Try it:
Gather all lines in the entries that include the word "assets".

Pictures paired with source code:
-------------------------
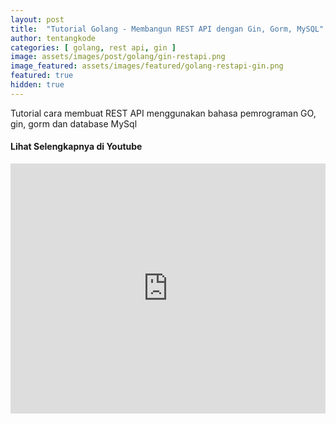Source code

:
 ```yaml
---
layout: post
title:  "Tutorial Golang - Membangun REST API dengan Gin, Gorm, MySQL"
author: tentangkode
categories: [ golang, rest api, gin ]
image: assets/images/post/golang/gin-restapi.png
image_featured: assets/images/featured/golang-restapi-gin.png
featured: true
hidden: true
---
```

Tutorial cara membuat REST API menggunakan bahasa pemrograman GO, gin, gorm dan database MySql

#### Lihat Selengkapnya di Youtube

<p><iframe width="100%" height="400px" src="https://www.youtube.com/embed/s05AuPgZ7r0" title="YouTube video player" frameborder="0" allow="accelerometer; autoplay; clipboard-write; encrypted-media; gyroscope; picture-in-picture" allowfullscreen></iframe></p>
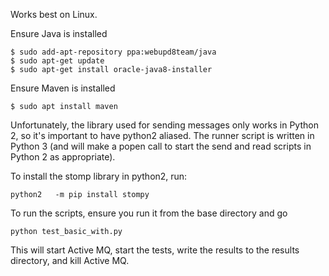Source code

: Works best on Linux.

Ensure Java is installed
```
$ sudo add-apt-repository ppa:webupd8team/java
$ sudo apt-get update
$ sudo apt-get install oracle-java8-installer
```

Ensure Maven is installed
```
$ sudo apt install maven
```

Unfortunately, the library used for sending messages only works in Python 2, so it's important to have python2 aliased. The runner script is written in Python 3 (and will make a popen call to start the send and read scripts in Python 2 as appropriate).

To install the stomp library in python2, run:
```
python2   -m pip install stompy
```

To run the scripts, ensure you run it from the base directory and go
```
python test_basic_with.py
```

This will start Active MQ, start the tests, write the results to the results directory, and kill Active MQ.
-------------------------
Exercise solution:
image: assets/images/post/golang/gin-restapi.png
image_featured: assets/images/featured/golang-restapi-gin.png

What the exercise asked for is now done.